● EXERCISE INSTRUCTIONS: In the entries below, find the line with "The goal of" and the line with "To get startef"; give again those lines and every line between them, exactly.

########################################

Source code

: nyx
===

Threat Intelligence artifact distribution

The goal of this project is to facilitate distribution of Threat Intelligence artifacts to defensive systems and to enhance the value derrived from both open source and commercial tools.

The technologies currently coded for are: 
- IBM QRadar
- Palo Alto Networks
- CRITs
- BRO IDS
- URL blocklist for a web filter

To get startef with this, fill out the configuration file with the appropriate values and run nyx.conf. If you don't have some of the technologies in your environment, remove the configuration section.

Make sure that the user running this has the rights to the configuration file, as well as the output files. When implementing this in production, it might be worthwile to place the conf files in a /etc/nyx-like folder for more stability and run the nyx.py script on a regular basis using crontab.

########################################

● RESULT OF THE EXERCISE:
The goal of this project is to facilitate distribution of Threat Intelligence artifacts to defensive systems and to enhance the value derrived from both open source and commercial tools.

The technologies currently coded for are: 
- IBM QRadar
- Palo Alto Networks
- CRITs
- BRO IDS
- URL blocklist for a web filter

To get startef with this, fill out the configuration file with the appropriate values and run nyx.conf. If you don't have some of the technologies in your environment, remove the configuration section.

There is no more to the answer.